__Exercise requirements__. Copy every entry below exactly, and keep out the pictures.

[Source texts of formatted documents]
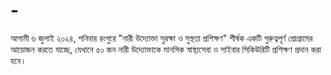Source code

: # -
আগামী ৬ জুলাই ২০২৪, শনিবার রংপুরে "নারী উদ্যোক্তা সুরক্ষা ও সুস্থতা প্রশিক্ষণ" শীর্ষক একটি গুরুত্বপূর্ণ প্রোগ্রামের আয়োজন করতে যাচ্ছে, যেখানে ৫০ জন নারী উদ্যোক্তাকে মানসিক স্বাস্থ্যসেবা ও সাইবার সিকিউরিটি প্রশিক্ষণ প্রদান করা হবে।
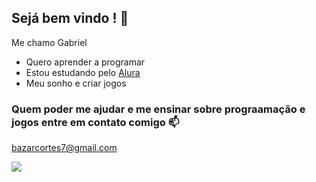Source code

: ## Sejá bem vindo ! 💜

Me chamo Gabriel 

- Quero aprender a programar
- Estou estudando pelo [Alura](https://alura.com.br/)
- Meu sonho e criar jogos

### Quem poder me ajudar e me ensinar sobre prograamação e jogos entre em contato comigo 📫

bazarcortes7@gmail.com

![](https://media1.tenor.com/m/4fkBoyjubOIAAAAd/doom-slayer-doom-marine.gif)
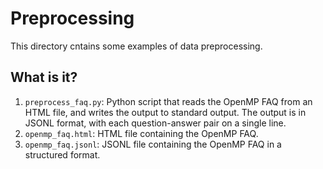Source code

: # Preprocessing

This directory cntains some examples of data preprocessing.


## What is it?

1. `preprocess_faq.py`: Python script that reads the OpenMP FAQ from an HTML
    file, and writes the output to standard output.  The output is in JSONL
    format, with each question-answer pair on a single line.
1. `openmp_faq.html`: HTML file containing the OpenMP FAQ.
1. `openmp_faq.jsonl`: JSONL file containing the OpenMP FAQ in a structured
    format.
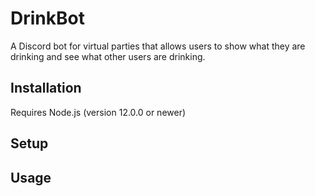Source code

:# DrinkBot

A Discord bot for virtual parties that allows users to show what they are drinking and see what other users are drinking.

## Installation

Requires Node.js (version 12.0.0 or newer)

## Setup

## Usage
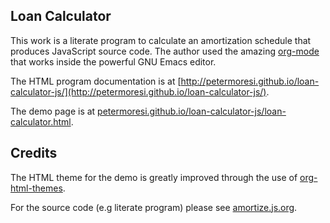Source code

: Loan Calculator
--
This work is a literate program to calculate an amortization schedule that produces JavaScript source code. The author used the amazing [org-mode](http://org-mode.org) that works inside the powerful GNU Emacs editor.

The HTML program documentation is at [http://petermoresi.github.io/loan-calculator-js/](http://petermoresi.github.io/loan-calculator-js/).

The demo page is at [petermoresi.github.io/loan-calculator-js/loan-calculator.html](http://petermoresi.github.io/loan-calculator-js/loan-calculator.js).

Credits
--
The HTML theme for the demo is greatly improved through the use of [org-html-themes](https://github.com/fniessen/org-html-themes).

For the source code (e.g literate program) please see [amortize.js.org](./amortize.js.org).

__Written reply__.
Source code

: # -
আগামী ৬ জুলাই ২০২৪, শনিবার রংপুরে "নারী উদ্যোক্তা সুরক্ষা ও সুস্থতা প্রশিক্ষণ" শীর্ষক একটি গুরুত্বপূর্ণ প্রোগ্রামের আয়োজন করতে যাচ্ছে, যেখানে ৫০ জন নারী উদ্যোক্তাকে মানসিক স্বাস্থ্যসেবা ও সাইবার সিকিউরিটি প্রশিক্ষণ প্রদান করা হবে।
Source code

: ## Sejá bem vindo ! 💜

Me chamo Gabriel 

- Quero aprender a programar
- Estou estudando pelo [Alura](https://alura.com.br/)
- Meu sonho e criar jogos

### Quem poder me ajudar e me ensinar sobre prograamação e jogos entre em contato comigo 📫

bazarcortes7@gmail.com

![](https://media1.tenor.com/m/4fkBoyjubOIAAAAd/doom-slayer-doom-marine.gif)
Source code

: # Preprocessing

This directory cntains some examples of data preprocessing.


## What is it?

1. `preprocess_faq.py`: Python script that reads the OpenMP FAQ from an HTML
    file, and writes the output to standard output.  The output is in JSONL
    format, with each question-answer pair on a single line.
1. `openmp_faq.html`: HTML file containing the OpenMP FAQ.
1. `openmp_faq.jsonl`: JSONL file containing the OpenMP FAQ in a structured
    format.
Source code

:# DrinkBot

A Discord bot for virtual parties that allows users to show what they are drinking and see what other users are drinking.

## Installation

Requires Node.js (version 12.0.0 or newer)

## Setup

## Usage
Source code

: Loan Calculator
--
This work is a literate program to calculate an amortization schedule that produces JavaScript source code. The author used the amazing [org-mode](http://org-mode.org) that works inside the powerful GNU Emacs editor.

The HTML program documentation is at [http://petermoresi.github.io/loan-calculator-js/](http://petermoresi.github.io/loan-calculator-js/).

The demo page is at [petermoresi.github.io/loan-calculator-js/loan-calculator.html](http://petermoresi.github.io/loan-calculator-js/loan-calculator.js).

Credits
--
The HTML theme for the demo is greatly improved through the use of [org-html-themes](https://github.com/fniessen/org-html-themes).

For the source code (e.g literate program) please see [amortize.js.org](./amortize.js.org).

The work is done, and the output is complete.